### INSTRUCTIONS FOR THE TASK
Copy every line of the data that contains the string "express".

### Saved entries
--------

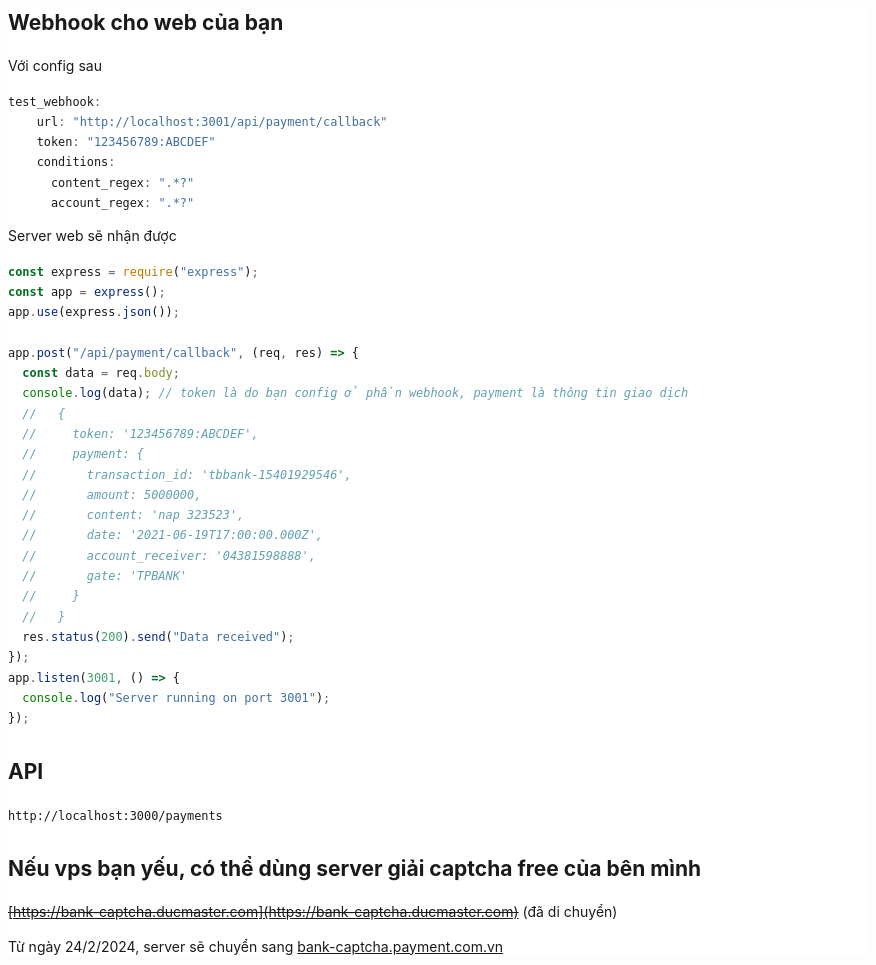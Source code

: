 ## Webhook cho web của bạn

Với config sau

```javascript
test_webhook:
    url: "http://localhost:3001/api/payment/callback"
    token: "123456789:ABCDEF"
    conditions:
      content_regex: ".*?"
      account_regex: ".*?"
```

Server web sẽ nhận được

```javascript
const express = require("express");
const app = express();
app.use(express.json());

app.post("/api/payment/callback", (req, res) => {
  const data = req.body; 
  console.log(data); // token là do bạn config ở phần webhook, payment là thông tin giao dịch
  //   {
  //     token: '123456789:ABCDEF',
  //     payment: {
  //       transaction_id: 'tbbank-15401929546',
  //       amount: 5000000,
  //       content: 'nap 323523',
  //       date: '2021-06-19T17:00:00.000Z',
  //       account_receiver: '04381598888',
  //       gate: 'TPBANK'
  //     }
  //   }
  res.status(200).send("Data received");
});
app.listen(3001, () => {
  console.log("Server running on port 3001");
});


```

## API

`http://localhost:3000/payments`

## Nếu vps bạn yếu, có thể dùng server giải captcha free của bên mình

~~[https://bank-captcha.ducmaster.com](https://bank-captcha.ducmaster.com)~~ (đã di chuyển)

Từ ngày 24/2/2024, server sẽ chuyển sang [bank-captcha.payment.com.vn](http://bank-captcha.payment.com.vn)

--------

### COMPLETED TASK
const express = require("express");
const app = express();
app.use(express.json());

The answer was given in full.